One should pick-up Ross’s book to put some substance in this Judis-Oren sandwich – which literally bookend the point Ross is trying to make: Look at the relationship over the long term and you will see that the arc of history trends toward something positive and good for both countries.
Ross brings to the table a wealth of personal experience working at the highest levels of power in Washington and being an on-the-scenes practitioner of Israel-US relations from the US side. He has written before about the Oslo peace process.
What interests him in this book is how many lobbies and voices influenced US policy against Israel.
WE TEND to see the US-Israel relationship as one that was great and has been harmed by the cantankerousness of Prime Minister Benjamin Netanyahu and US President Barack Obama.
“President Truman had to contend with the reality that none of his senior national security officials saw strategic benefit in supporting Jewish aims in Palestine,” Ross reminds us. A cabal of senior officials saw no hope for a Jewish state. They argued “Jewish weakness” would mean the US would have to “rescue the Jews at the expense of our oil interests.”

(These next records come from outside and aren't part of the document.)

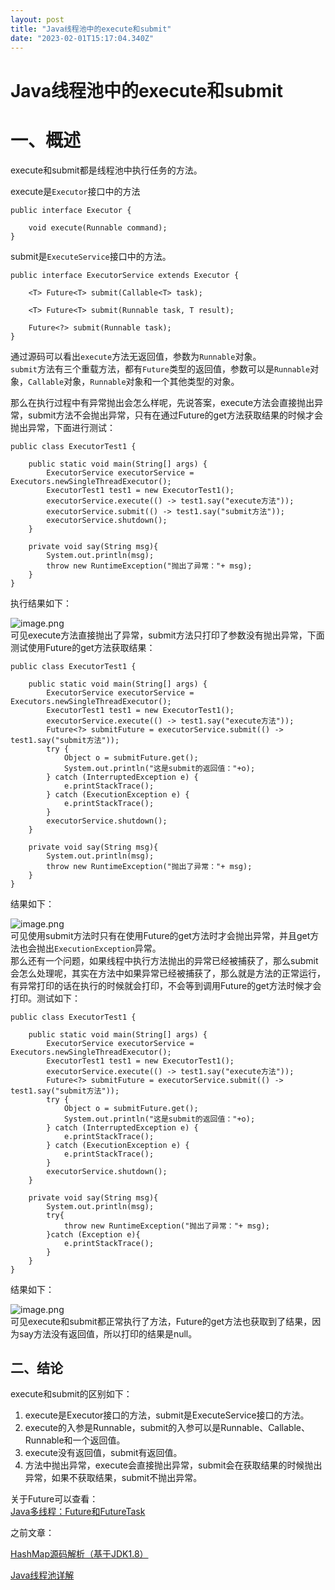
 ```yaml
---
layout: post
title: "Java线程池中的execute和submit"
date: "2023-02-01T15:17:04.340Z"
---
```

Java线程池中的execute和submit
=======================

一、概述
====

execute和submit都是线程池中执行任务的方法。

execute是`Executor`接口中的方法

    public interface Executor {
    
        void execute(Runnable command);
    }
    

submit是`ExecuteService`接口中的方法。

    public interface ExecutorService extends Executor {
    
        <T> Future<T> submit(Callable<T> task);
      
        <T> Future<T> submit(Runnable task, T result);
       
        Future<?> submit(Runnable task);
    }
    

通过源码可以看出`execute`方法无返回值，参数为`Runnable`对象。  
`submit`方法有三个重载方法，都有`Future`类型的返回值，参数可以是`Runnable`对象，`Callable`对象，`Runnable`对象和一个其他类型的对象。

那么在执行过程中有异常抛出会怎么样呢，先说答案，execute方法会直接抛出异常，submit方法不会抛出异常，只有在通过Future的get方法获取结果的时候才会抛出异常，下面进行测试：

    public class ExecutorTest1 {
    
        public static void main(String[] args) {
            ExecutorService executorService = Executors.newSingleThreadExecutor();
            ExecutorTest1 test1 = new ExecutorTest1();
            executorService.execute(() -> test1.say("execute方法"));
            executorService.submit(() -> test1.say("submit方法"));
            executorService.shutdown();
        }
    
        private void say(String msg){
            System.out.println(msg);
            throw new RuntimeException("抛出了异常："+ msg);
        }
    }
    

执行结果如下：

![image.png](https://p9-juejin.byteimg.com/tos-cn-i-k3u1fbpfcp/ca12e70fdb524727bda8fbbfa02f5a5a~tplv-k3u1fbpfcp-watermark.image?)  
可见execute方法直接抛出了异常，submit方法只打印了参数没有抛出异常，下面测试使用Future的get方法获取结果：

    public class ExecutorTest1 {
    
        public static void main(String[] args) {
            ExecutorService executorService = Executors.newSingleThreadExecutor();
            ExecutorTest1 test1 = new ExecutorTest1();
            executorService.execute(() -> test1.say("execute方法"));
            Future<?> submitFuture = executorService.submit(() -> test1.say("submit方法"));
            try {
                Object o = submitFuture.get();
                System.out.println("这是submit的返回值："+o);
            } catch (InterruptedException e) {
                e.printStackTrace();
            } catch (ExecutionException e) {
                e.printStackTrace();
            }
            executorService.shutdown();
        }
    
        private void say(String msg){
            System.out.println(msg);
            throw new RuntimeException("抛出了异常："+ msg);
        }
    }
    

结果如下：

![image.png](https://p6-juejin.byteimg.com/tos-cn-i-k3u1fbpfcp/06b3094967b44ee9b4b97cab5261e90d~tplv-k3u1fbpfcp-watermark.image?)  
可见使用submit方法时只有在使用Future的get方法时才会抛出异常，并且get方法也会抛出`ExecutionException`异常。  
那么还有一个问题，如果线程中执行方法抛出的异常已经被捕获了，那么submit会怎么处理呢，其实在方法中如果异常已经被捕获了，那么就是方法的正常运行，有异常打印的话在执行的时候就会打印，不会等到调用Future的get方法时候才会打印。测试如下：

    public class ExecutorTest1 {
    
        public static void main(String[] args) {
            ExecutorService executorService = Executors.newSingleThreadExecutor();
            ExecutorTest1 test1 = new ExecutorTest1();
            executorService.execute(() -> test1.say("execute方法"));
            Future<?> submitFuture = executorService.submit(() -> test1.say("submit方法"));
            try {
                Object o = submitFuture.get();
                System.out.println("这是submit的返回值："+o);
            } catch (InterruptedException e) {
                e.printStackTrace();
            } catch (ExecutionException e) {
                e.printStackTrace();
            }
            executorService.shutdown();
        }
    
        private void say(String msg){
            System.out.println(msg);
            try{
                throw new RuntimeException("抛出了异常："+ msg);
            }catch (Exception e){
                e.printStackTrace();
            }
        }
    }
    

结果如下：

![image.png](https://p6-juejin.byteimg.com/tos-cn-i-k3u1fbpfcp/59ea0141896b47f0bff994a3c97eb394~tplv-k3u1fbpfcp-watermark.image?)  
可见execute和submit都正常执行了方法，Future的get方法也获取到了结果，因为say方法没有返回值，所以打印的结果是null。

二、结论
----

execute和submit的区别如下：

1.  execute是Executor接口的方法，submit是ExecuteService接口的方法。
2.  execute的入参是Runnable，submit的入参可以是Runnable、Callable、Runnable和一个返回值。
3.  execute没有返回值，submit有返回值。
4.  方法中抛出异常，execute会直接抛出异常，submit会在获取结果的时候抛出异常，如果不获取结果，submit不抛出异常。

  
  
  
关于Future可以查看：  
[Java多线程：Future和FutureTask](https://mp.weixin.qq.com/s?__biz=MzI2NTQ2NDAyNA==&mid=2247483731&idx=1&sn=a3c35bf14ef6afef81524fdc05db0cb1&chksm=ea9db0e4ddea39f2687174ddea91637ff769a2b759966ef79098e69bfdc18d3a7adc4c43a450&token=1829565614&lang=zh_CN#rd)

之前文章：

[HashMap源码解析（基于JDK1.8）](https://mp.weixin.qq.com/s?__biz=MzI2NTQ2NDAyNA==&mid=2247483710&idx=1&sn=7a4f824c80fd85e43d2859a0c4cf61ee&chksm=ea9db089ddea399f9a048521a0be97814d43c79a9a3dc7c9b7ebeffcbafe7fa36906b2f0b1f7&token=1829565614&lang=zh_CN#rd)

[Java线程池详解](https://mp.weixin.qq.com/s?__biz=MzI2NTQ2NDAyNA==&mid=2247483724&idx=1&sn=cbf89b000159482a2599fbb482672a2a&chksm=ea9db0fbddea39ed4e584083a4ce3fb139e517e83cfed2ea850f26162cd53bbac991db577c9c#rd)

The Dwight Eisenhower administration put those notions into action in the 1950s, trying to get Israel to allow in 75,000 Palestinian- Arab refugees and give the Negev to Jordan and Egypt. This ill-conceived “Project Alpha” never materialized, but it showed the US was willing to play hardball on behalf of the Arab states, ostensibly in order to keep them in the anti-Soviet camp.
Then-prime minister David Ben-Gurion was livid, writing to Eisenhower: “Every day that passes without our receiving from your country or her allies planes and tanks... brings the danger closer and deepens the feeling that we are being abandoned by our closest friends.” Soviet weapons and advisers were pouring into Egypt, but the US wouldn’t give Israel advanced Hawk anti-aircraft missiles.
Ross weaves an expert narrative through the Kennedy and Johnson administrations, in which the US and Israel grew closer. He writes as an American, describing “our intervention in Lebanon” and “we were engaged with [Egyptian president Gamal] Nasser,” as if this book is a policy briefing for future State Department diplomats. His text also suggests how US presidents could have done things better, arguing that Lyndon Johnson should have pressured UN secretary-general U Thant not to accede to withdraw the UN force from Sinai so quickly in 1967, thus delaying the prospect of war that year. Each chapter provides a helpful summation on the administration’s relations with the Jewish state.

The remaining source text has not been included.